TASK REQUIREMENTS: Reproduce the records precisely. Omit every picture.

........

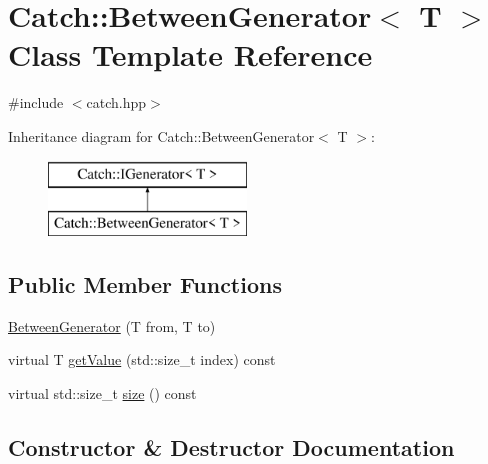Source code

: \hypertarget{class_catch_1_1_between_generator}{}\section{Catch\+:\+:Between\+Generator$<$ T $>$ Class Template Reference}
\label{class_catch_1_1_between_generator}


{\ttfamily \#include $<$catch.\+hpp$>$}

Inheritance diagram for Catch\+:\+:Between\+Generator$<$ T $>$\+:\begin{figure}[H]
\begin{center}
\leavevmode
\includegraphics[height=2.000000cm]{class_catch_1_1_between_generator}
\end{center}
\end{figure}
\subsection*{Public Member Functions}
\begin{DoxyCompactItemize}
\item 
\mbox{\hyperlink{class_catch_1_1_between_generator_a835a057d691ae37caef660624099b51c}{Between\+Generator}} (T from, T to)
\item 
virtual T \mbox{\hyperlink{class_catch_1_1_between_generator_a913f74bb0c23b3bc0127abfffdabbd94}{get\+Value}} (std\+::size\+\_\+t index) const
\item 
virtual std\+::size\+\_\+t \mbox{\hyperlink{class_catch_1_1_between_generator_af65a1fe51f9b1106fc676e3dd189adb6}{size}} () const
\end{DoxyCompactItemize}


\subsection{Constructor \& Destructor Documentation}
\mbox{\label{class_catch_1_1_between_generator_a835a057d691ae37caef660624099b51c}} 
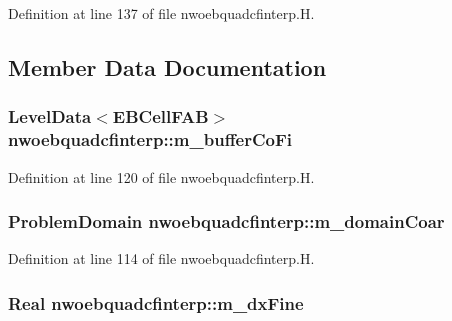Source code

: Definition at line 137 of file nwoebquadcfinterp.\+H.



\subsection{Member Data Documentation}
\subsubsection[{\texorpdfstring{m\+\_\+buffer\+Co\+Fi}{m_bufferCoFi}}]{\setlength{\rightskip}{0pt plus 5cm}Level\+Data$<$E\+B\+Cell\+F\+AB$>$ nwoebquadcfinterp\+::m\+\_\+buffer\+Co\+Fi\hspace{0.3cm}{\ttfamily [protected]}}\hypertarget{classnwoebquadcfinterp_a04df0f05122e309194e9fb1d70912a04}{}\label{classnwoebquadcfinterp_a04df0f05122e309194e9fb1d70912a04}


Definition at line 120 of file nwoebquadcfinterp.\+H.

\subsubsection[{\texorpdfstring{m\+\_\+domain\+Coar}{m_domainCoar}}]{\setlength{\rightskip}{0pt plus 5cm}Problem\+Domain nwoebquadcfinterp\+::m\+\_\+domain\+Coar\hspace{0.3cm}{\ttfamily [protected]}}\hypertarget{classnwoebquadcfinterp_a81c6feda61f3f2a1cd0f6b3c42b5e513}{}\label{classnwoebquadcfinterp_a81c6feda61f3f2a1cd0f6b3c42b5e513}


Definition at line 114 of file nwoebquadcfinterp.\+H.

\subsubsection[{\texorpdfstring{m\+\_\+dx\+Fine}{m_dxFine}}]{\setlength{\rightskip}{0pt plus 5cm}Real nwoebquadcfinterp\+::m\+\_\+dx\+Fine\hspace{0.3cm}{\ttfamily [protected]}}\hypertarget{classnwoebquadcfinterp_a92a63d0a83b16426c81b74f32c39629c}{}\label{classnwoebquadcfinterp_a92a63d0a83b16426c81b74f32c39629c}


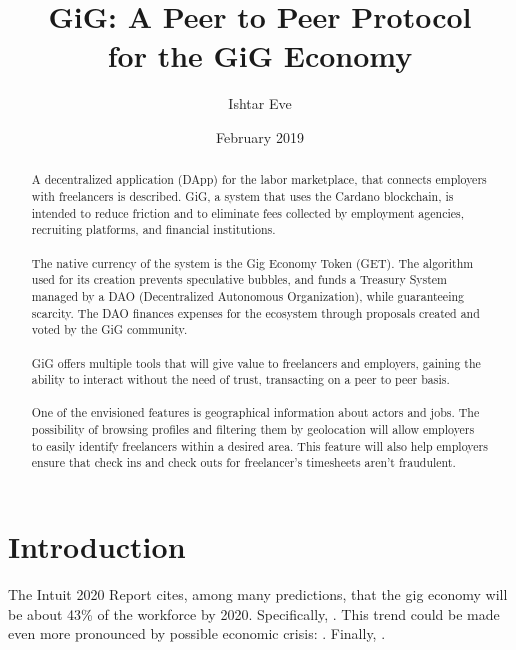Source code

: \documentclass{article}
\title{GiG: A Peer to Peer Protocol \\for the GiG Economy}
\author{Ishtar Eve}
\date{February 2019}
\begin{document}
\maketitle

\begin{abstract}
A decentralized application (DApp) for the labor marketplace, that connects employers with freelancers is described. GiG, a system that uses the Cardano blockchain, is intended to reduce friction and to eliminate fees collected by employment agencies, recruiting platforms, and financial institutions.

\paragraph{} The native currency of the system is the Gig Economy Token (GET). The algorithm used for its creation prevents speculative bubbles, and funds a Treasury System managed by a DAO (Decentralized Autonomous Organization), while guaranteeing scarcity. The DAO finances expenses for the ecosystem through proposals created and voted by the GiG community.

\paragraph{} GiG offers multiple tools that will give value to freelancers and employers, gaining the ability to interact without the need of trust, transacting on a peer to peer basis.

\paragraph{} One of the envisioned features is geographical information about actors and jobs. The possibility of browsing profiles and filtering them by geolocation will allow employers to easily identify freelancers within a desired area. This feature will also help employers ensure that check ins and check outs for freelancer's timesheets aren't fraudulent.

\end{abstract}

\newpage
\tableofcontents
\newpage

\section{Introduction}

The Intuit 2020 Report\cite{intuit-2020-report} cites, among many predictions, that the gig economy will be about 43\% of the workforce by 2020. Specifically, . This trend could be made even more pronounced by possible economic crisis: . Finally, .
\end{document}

........

WRITTEN RESPONSE:
Source code

: \hypertarget{class_catch_1_1_between_generator}{}\section{Catch\+:\+:Between\+Generator$<$ T $>$ Class Template Reference}
\label{class_catch_1_1_between_generator}


{\ttfamily \#include $<$catch.\+hpp$>$}

Inheritance diagram for Catch\+:\+:Between\+Generator$<$ T $>$\+:\begin{figure}[H]
\begin{center}
\leavevmode
\includegraphics[height=2.000000cm]{class_catch_1_1_between_generator}
\end{center}
\end{figure}
\subsection*{Public Member Functions}
\begin{DoxyCompactItemize}
\item 
\mbox{\hyperlink{class_catch_1_1_between_generator_a835a057d691ae37caef660624099b51c}{Between\+Generator}} (T from, T to)
\item 
virtual T \mbox{\hyperlink{class_catch_1_1_between_generator_a913f74bb0c23b3bc0127abfffdabbd94}{get\+Value}} (std\+::size\+\_\+t index) const
\item 
virtual std\+::size\+\_\+t \mbox{\hyperlink{class_catch_1_1_between_generator_af65a1fe51f9b1106fc676e3dd189adb6}{size}} () const
\end{DoxyCompactItemize}


\subsection{Constructor \& Destructor Documentation}
\mbox{\label{class_catch_1_1_between_generator_a835a057d691ae37caef660624099b51c}} 
Source code

: Definition at line 137 of file nwoebquadcfinterp.\+H.



\subsection{Member Data Documentation}
\subsubsection[{\texorpdfstring{m\+\_\+buffer\+Co\+Fi}{m_bufferCoFi}}]{\setlength{\rightskip}{0pt plus 5cm}Level\+Data$<$E\+B\+Cell\+F\+AB$>$ nwoebquadcfinterp\+::m\+\_\+buffer\+Co\+Fi\hspace{0.3cm}{\ttfamily [protected]}}\hypertarget{classnwoebquadcfinterp_a04df0f05122e309194e9fb1d70912a04}{}\label{classnwoebquadcfinterp_a04df0f05122e309194e9fb1d70912a04}


Definition at line 120 of file nwoebquadcfinterp.\+H.

\subsubsection[{\texorpdfstring{m\+\_\+domain\+Coar}{m_domainCoar}}]{\setlength{\rightskip}{0pt plus 5cm}Problem\+Domain nwoebquadcfinterp\+::m\+\_\+domain\+Coar\hspace{0.3cm}{\ttfamily [protected]}}\hypertarget{classnwoebquadcfinterp_a81c6feda61f3f2a1cd0f6b3c42b5e513}{}\label{classnwoebquadcfinterp_a81c6feda61f3f2a1cd0f6b3c42b5e513}


Definition at line 114 of file nwoebquadcfinterp.\+H.

\subsubsection[{\texorpdfstring{m\+\_\+dx\+Fine}{m_dxFine}}]{\setlength{\rightskip}{0pt plus 5cm}Real nwoebquadcfinterp\+::m\+\_\+dx\+Fine\hspace{0.3cm}{\ttfamily [protected]}}\hypertarget{classnwoebquadcfinterp_a92a63d0a83b16426c81b74f32c39629c}{}\label{classnwoebquadcfinterp_a92a63d0a83b16426c81b74f32c39629c}


Source code

: \documentclass{article}
\title{GiG: A Peer to Peer Protocol \\for the GiG Economy}
\author{Ishtar Eve}
\date{February 2019}
\begin{document}
\maketitle

\begin{abstract}
A decentralized application (DApp) for the labor marketplace, that connects employers with freelancers is described. GiG, a system that uses the Cardano blockchain, is intended to reduce friction and to eliminate fees collected by employment agencies, recruiting platforms, and financial institutions.

\paragraph{} The native currency of the system is the Gig Economy Token (GET). The algorithm used for its creation prevents speculative bubbles, and funds a Treasury System managed by a DAO (Decentralized Autonomous Organization), while guaranteeing scarcity. The DAO finances expenses for the ecosystem through proposals created and voted by the GiG community.

\paragraph{} GiG offers multiple tools that will give value to freelancers and employers, gaining the ability to interact without the need of trust, transacting on a peer to peer basis.

\paragraph{} One of the envisioned features is geographical information about actors and jobs. The possibility of browsing profiles and filtering them by geolocation will allow employers to easily identify freelancers within a desired area. This feature will also help employers ensure that check ins and check outs for freelancer's timesheets aren't fraudulent.

\end{abstract}

\newpage
\tableofcontents
\newpage

\section{Introduction}

The Intuit 2020 Report\cite{intuit-2020-report} cites, among many predictions, that the gig economy will be about 43\% of the workforce by 2020. Specifically, . This trend could be made even more pronounced by possible economic crisis: . Finally, .
\end{document}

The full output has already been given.